#### Work instruction:
Nothing but the text of the records belongs in your answer: repeat all of it exactly and leave out the images.

#### The records:
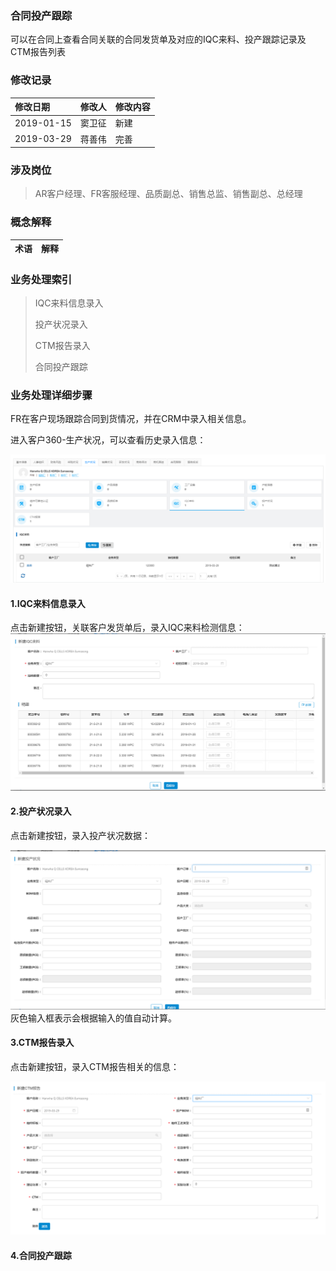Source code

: ### 合同投产跟踪

可以在合同上查看合同关联的合同发货单及对应的IQC来料、投产跟踪记录及CTM报告列表

### 修改记录

| 修改日期 | 修改人 | 修改内容 |
| :--- | :--- | :--- |
| 2019-01-15 | 窦卫征 | 新建 |
| 2019-03-29 | 蒋善伟 | 完善 |

### 涉及岗位

> AR客户经理、FR客服经理、品质副总、销售总监、销售副总、总经理

### 概念解释

| 术语 | 解释 |
| :--- | :--- |


### 业务处理索引

> IQC来料信息录入
>
> 投产状况录入
>
> CTM报告录入
>
> 合同投产跟踪

### 业务处理详细步骤

FR在客户现场跟踪合同到货情况，并在CRM中录入相关信息。

进入客户360-生产状况，可以查看历史录入信息：

![](/assets/360sczk)

#### 1.IQC来料信息录入

点击新建按钮，关联客户发货单后，录入IQC来料检测信息：![](/assets/xjiqclail)

#### 2.投产状况录入

点击新建按钮，录入投产状况数据：

![](/assets/tczklu)灰色输入框表示会根据输入的值自动计算。

#### 3.CTM报告录入

点击新建按钮，录入CTM报告相关的信息：

![](/assets/xjctmbg)

#### 4.合同投产跟踪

#### Exercise solution:
Source code

: ### 合同投产跟踪

可以在合同上查看合同关联的合同发货单及对应的IQC来料、投产跟踪记录及CTM报告列表

### 修改记录

| 修改日期 | 修改人 | 修改内容 |
| :--- | :--- | :--- |
| 2019-01-15 | 窦卫征 | 新建 |
| 2019-03-29 | 蒋善伟 | 完善 |

### 涉及岗位

> AR客户经理、FR客服经理、品质副总、销售总监、销售副总、总经理

### 概念解释

| 术语 | 解释 |
| :--- | :--- |


### 业务处理索引

> IQC来料信息录入
>
> 投产状况录入
>
> CTM报告录入
>
> 合同投产跟踪

### 业务处理详细步骤

FR在客户现场跟踪合同到货情况，并在CRM中录入相关信息。

进入客户360-生产状况，可以查看历史录入信息：

![](/assets/360sczk)

#### 1.IQC来料信息录入

点击新建按钮，关联客户发货单后，录入IQC来料检测信息：![](/assets/xjiqclail)

#### 2.投产状况录入

点击新建按钮，录入投产状况数据：

![](/assets/tczklu)灰色输入框表示会根据输入的值自动计算。

#### 3.CTM报告录入

点击新建按钮，录入CTM报告相关的信息：

![](/assets/xjctmbg)

#### 4.合同投产跟踪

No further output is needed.